Vacation: Excitement and Relaxation Tempered by SadnessCody
By the time this post gets published, Casey and I will have been on vacation for several days. And I am sure that our first vacation together since our Honeymoon will be a new experience for us. We’ve each spent time away from our girls, but it’s pretty rare for us both to be away from the girls at the same time.
Our first time away from Addie was spent traveling from New York City towards Indianapolis in search of a decent law school. It was filled with stressful thoughts. Evaluating the places where we would likely consider home for the rest of our lives was a very difficult decision. But we had left Addie back in Utah with three of the most capable girls possible. Addie and those girls are still friends today and they all consider each other to be sisters of a sort.

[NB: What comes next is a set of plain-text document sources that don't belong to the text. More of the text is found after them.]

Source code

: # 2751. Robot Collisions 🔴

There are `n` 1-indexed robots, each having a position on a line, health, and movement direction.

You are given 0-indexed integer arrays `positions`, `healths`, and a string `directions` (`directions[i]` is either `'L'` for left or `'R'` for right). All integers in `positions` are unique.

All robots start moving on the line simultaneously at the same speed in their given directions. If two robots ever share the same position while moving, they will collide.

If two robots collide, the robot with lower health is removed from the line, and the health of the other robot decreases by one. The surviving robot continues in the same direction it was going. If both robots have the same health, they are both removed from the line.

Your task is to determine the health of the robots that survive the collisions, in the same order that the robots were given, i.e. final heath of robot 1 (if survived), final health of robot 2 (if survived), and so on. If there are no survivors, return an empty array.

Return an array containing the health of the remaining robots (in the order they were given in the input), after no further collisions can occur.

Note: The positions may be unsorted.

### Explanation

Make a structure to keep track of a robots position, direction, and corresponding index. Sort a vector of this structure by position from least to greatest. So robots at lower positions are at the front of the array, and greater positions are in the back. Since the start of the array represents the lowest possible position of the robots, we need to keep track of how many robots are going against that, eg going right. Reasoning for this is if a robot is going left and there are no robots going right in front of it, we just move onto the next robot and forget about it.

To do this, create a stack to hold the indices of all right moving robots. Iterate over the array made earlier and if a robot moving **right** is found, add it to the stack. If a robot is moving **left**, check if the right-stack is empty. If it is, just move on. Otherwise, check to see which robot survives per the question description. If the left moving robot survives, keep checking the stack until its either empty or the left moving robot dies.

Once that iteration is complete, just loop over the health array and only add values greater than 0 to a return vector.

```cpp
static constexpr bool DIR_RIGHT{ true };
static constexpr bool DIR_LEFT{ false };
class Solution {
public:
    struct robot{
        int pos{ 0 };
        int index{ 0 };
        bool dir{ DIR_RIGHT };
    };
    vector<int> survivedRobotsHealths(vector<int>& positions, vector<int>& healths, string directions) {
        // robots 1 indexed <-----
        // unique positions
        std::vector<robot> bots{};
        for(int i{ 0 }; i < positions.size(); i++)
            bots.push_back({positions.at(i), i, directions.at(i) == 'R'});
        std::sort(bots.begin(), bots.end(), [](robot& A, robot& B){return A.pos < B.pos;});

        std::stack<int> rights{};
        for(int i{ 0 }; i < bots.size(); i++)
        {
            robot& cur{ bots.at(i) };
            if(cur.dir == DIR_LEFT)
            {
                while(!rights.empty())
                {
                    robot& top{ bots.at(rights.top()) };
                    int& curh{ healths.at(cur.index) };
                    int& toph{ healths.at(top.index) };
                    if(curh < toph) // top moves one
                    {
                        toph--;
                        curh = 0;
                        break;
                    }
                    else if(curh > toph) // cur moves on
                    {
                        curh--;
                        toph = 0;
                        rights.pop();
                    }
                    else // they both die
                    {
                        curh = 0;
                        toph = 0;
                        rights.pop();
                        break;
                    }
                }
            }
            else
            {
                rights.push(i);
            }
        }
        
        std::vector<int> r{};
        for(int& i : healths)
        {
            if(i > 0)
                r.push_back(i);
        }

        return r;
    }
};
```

Other than that, Casey and I have never been away from our children at the same time. Casey and Addie have spent months and months away from me as I studied for law school. Sure I missed Addie, but I had the ability to bury that feeling deep in my soul and concentrate on law school, and I always knew that Addie was okay when she was with her mother.

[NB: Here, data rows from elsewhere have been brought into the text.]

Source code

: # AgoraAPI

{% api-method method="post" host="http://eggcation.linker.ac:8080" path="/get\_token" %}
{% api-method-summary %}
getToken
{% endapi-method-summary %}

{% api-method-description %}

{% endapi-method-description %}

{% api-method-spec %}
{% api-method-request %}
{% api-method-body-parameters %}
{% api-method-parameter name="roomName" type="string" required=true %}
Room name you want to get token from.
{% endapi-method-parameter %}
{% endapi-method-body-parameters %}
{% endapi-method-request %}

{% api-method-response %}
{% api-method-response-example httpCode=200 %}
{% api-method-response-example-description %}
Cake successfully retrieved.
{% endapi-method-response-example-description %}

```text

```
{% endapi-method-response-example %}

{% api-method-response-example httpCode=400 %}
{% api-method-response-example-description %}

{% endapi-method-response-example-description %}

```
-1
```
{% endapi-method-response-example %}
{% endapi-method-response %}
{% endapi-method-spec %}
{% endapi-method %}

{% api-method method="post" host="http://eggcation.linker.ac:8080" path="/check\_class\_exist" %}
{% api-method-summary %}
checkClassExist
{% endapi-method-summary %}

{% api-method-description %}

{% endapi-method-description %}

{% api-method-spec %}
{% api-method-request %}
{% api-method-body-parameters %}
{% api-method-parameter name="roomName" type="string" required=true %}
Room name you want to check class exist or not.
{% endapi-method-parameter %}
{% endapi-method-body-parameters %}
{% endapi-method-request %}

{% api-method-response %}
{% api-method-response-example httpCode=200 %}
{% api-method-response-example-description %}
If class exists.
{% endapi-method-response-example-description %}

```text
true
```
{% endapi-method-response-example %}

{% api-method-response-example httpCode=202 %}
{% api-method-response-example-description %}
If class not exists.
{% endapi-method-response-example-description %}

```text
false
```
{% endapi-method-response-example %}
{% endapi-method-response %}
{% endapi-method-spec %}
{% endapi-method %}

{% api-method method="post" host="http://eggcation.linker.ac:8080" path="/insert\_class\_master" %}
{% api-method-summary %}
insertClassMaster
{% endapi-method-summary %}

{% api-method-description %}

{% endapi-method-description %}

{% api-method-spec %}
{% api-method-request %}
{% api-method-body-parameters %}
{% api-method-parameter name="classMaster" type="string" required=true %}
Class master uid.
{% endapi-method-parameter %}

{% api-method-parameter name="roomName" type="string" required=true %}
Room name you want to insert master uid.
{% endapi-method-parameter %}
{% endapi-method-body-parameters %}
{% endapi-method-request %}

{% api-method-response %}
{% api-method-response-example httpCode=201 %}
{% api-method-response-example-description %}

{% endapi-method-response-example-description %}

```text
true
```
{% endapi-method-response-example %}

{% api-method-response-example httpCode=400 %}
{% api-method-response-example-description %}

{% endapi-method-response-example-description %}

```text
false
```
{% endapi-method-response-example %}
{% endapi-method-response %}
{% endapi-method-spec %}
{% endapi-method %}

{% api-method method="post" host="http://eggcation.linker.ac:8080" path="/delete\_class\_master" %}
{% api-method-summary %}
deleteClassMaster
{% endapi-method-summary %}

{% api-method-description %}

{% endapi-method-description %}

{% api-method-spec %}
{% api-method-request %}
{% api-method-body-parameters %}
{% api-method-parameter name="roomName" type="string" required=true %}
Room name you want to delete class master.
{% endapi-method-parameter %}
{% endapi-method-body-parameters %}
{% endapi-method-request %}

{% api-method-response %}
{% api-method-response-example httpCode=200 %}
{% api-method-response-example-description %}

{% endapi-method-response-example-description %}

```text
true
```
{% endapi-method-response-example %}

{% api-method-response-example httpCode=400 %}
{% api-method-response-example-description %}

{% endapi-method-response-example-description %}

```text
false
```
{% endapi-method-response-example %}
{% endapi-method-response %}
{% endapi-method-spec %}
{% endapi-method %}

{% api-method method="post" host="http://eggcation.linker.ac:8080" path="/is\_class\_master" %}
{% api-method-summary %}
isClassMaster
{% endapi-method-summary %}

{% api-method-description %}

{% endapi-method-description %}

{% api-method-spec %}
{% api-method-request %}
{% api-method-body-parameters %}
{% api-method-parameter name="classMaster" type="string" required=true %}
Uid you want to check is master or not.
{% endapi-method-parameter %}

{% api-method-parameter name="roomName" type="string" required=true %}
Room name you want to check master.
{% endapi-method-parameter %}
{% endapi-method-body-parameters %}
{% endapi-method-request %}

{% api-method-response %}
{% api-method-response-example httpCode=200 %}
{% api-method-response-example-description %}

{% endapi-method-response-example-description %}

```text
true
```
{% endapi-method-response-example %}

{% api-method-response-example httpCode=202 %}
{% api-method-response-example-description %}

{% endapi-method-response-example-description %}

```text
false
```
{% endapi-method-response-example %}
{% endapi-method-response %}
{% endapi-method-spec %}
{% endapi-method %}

Casey has spent weekends here and there away from Addie and Vivi, but I’ve always been there to be the single parent. Other than the occasional missed bath, Casey hasn’t had to worry too much about the girls while she’s gone. Casey has also always been able to Skype with Addie and Vivi on the computer and to talk with them on the phone.
While we’re on our cruise, we won’t have any contact with our girls. We’ll be completely isolated from all the usual tasks parents do day-to-day. No internet connections. No telephones. Nothing. Just Casey and I wondering if our little girls are okay.
Thankfully my mom, who Addie calls grandma Tyse, viewed being the weeklong babysitter as an opportunity to spend more time with her granddaughters. It is comforting knowing that our girls will be able to stay in their own home, which should help with any parentsickness (if there is such a thing) that they may feel. Plus, I know my mom can raise kids—I’m still here, after all.
No matter how safe and cared for Addie and Vivi will be, I am positive that the enjoyment of our vacation will be dampened by the absence of our daughters.